Friday, February 3, 2017

When the governed have no say (#2926)

     The problem here is that almost half the eligible voting electorate chooses not to vote in elections. For those folks they are automatically eliminated from having a voice in how we are governed. Not entirely since they can protest various policies but by then they have already allowed whatever policies facing them to have occurred. For the other half of the voting electorate, there is a split between those who voted for the victor and those who voted against the victor. So approximately one fourth of our eligible voters actually are giving consent to whom is governing us. Yet still, the policies that come from the victor are not required to be what their voters thought what they were voting for.
     So in this last election an electoral college majority elected the victor despite him having less overall votes than his challenger by nearly 3 million votes. He is one of those who says one thing to get elected and then does many things differently once elected. This is why we need to do a better job of vetting candidates on whether they are decent, honest human beings. We didn't do that well enough since we did elect a man who is more con than presidential. Talk is even being bandied about in his first two weeks in office of having a military coup remove him. This is what happens when the victor tries to be an authoritarian figure instead of a peace maker and govern by the will of the consented.

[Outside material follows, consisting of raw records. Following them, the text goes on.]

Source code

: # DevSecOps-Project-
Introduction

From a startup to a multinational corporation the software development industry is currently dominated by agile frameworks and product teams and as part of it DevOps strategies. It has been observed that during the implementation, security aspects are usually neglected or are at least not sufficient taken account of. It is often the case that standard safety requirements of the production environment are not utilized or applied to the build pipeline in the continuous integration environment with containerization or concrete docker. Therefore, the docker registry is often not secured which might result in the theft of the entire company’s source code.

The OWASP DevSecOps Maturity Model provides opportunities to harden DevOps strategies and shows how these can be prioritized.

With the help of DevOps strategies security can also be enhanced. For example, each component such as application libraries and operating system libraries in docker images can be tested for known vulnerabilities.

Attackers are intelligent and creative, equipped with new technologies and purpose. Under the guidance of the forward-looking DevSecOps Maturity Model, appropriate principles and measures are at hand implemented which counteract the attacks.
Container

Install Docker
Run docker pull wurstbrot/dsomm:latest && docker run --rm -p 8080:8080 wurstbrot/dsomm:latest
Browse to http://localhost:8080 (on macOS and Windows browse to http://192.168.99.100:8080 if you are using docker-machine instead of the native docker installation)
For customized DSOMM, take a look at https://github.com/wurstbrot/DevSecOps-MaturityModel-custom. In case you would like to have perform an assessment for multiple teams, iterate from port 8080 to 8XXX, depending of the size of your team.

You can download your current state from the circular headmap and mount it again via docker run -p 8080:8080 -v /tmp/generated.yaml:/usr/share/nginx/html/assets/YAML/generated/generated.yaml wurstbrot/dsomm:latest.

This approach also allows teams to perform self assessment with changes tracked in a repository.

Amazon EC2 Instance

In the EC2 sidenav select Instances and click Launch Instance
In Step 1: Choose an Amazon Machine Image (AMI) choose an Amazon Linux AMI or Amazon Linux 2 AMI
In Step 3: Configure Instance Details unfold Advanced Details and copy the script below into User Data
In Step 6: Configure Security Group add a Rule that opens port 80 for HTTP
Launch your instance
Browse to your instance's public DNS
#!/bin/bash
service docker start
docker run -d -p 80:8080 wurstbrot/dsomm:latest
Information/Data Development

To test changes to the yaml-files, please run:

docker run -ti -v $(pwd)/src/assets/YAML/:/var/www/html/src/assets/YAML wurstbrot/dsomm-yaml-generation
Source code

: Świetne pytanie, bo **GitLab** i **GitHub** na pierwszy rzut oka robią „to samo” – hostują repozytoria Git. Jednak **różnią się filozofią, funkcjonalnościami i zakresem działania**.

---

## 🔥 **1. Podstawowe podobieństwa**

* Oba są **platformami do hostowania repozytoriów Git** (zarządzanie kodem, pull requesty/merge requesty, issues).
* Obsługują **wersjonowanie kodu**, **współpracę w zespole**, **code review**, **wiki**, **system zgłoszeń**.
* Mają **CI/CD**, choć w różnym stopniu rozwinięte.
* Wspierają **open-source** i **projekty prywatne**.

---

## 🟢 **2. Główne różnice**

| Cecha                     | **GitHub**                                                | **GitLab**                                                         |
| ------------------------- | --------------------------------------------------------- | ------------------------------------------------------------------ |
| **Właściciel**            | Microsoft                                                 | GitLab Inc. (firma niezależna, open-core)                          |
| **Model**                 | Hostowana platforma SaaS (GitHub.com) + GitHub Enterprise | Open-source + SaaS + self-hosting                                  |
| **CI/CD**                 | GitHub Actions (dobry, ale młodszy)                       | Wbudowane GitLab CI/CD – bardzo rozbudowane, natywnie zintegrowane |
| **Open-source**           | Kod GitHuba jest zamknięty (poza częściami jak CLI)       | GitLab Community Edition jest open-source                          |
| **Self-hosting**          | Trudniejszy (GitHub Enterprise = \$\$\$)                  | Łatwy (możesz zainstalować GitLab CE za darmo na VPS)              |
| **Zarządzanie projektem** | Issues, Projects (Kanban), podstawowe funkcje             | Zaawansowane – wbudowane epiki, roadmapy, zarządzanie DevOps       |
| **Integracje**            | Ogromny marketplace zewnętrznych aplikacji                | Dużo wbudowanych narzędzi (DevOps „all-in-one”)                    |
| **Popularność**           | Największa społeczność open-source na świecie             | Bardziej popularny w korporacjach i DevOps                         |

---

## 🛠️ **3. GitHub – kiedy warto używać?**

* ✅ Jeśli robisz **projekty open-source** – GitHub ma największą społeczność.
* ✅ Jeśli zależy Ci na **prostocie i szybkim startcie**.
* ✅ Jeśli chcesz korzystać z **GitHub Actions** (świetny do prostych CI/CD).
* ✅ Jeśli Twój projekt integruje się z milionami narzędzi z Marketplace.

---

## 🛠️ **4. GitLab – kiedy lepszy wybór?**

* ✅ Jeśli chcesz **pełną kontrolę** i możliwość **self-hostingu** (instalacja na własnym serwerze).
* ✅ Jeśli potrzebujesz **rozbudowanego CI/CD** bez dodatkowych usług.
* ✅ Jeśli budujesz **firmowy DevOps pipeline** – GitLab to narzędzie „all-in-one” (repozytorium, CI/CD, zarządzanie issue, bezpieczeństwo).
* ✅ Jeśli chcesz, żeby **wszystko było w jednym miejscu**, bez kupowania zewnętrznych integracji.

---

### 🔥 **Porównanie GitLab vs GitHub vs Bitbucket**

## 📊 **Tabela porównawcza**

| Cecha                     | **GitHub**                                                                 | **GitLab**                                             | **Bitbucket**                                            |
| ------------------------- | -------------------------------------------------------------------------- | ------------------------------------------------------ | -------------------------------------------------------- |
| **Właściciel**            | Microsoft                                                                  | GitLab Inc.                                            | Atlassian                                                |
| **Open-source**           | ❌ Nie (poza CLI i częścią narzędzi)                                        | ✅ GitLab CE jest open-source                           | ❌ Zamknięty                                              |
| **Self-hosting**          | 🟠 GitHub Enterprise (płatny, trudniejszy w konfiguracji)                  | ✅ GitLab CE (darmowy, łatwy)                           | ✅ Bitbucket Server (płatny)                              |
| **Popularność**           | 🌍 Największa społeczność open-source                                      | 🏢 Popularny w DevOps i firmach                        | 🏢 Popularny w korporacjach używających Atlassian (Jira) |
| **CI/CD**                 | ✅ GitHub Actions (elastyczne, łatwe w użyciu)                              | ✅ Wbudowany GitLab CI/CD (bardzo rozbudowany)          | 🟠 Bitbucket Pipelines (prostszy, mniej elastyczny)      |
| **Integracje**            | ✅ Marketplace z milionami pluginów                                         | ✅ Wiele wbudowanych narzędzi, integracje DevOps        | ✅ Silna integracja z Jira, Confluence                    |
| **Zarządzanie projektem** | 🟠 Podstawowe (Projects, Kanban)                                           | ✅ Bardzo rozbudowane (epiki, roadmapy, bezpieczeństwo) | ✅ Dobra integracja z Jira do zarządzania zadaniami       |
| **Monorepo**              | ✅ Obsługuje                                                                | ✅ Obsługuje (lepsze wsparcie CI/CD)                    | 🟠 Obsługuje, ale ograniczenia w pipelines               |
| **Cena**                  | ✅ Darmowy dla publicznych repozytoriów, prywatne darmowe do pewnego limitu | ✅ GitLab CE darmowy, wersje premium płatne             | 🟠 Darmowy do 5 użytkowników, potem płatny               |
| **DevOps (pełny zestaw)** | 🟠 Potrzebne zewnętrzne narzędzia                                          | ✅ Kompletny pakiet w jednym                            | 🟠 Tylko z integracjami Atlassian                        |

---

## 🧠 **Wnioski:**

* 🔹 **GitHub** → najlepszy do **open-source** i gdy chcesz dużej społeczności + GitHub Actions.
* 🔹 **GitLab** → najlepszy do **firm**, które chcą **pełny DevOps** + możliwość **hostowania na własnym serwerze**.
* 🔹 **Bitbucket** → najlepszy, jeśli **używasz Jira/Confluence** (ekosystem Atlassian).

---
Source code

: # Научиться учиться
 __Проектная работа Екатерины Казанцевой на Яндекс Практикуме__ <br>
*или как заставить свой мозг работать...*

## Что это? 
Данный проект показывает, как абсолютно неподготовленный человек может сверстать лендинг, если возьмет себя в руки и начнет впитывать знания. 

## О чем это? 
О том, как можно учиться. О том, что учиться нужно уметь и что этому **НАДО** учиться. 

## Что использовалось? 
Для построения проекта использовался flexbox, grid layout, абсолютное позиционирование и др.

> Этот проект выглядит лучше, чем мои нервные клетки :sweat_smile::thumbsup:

     It is obvious to most all that the victor in our last election is an anomaly in what was expected by too may who voted for him. He is a person who has shown that his allegiance to democratic principles of American history have no value when weighed against his own personal interests and political philosophy. What happens in our very near future is impossible to predict but one thing for sure is that by not engaging those who consented to his leadership, and we who voted against him, he will feel the wrath from us in the form of resistance. Even those who didn't bother to vote are outraged and possibly now sparked to become more engaged in our high priority political process.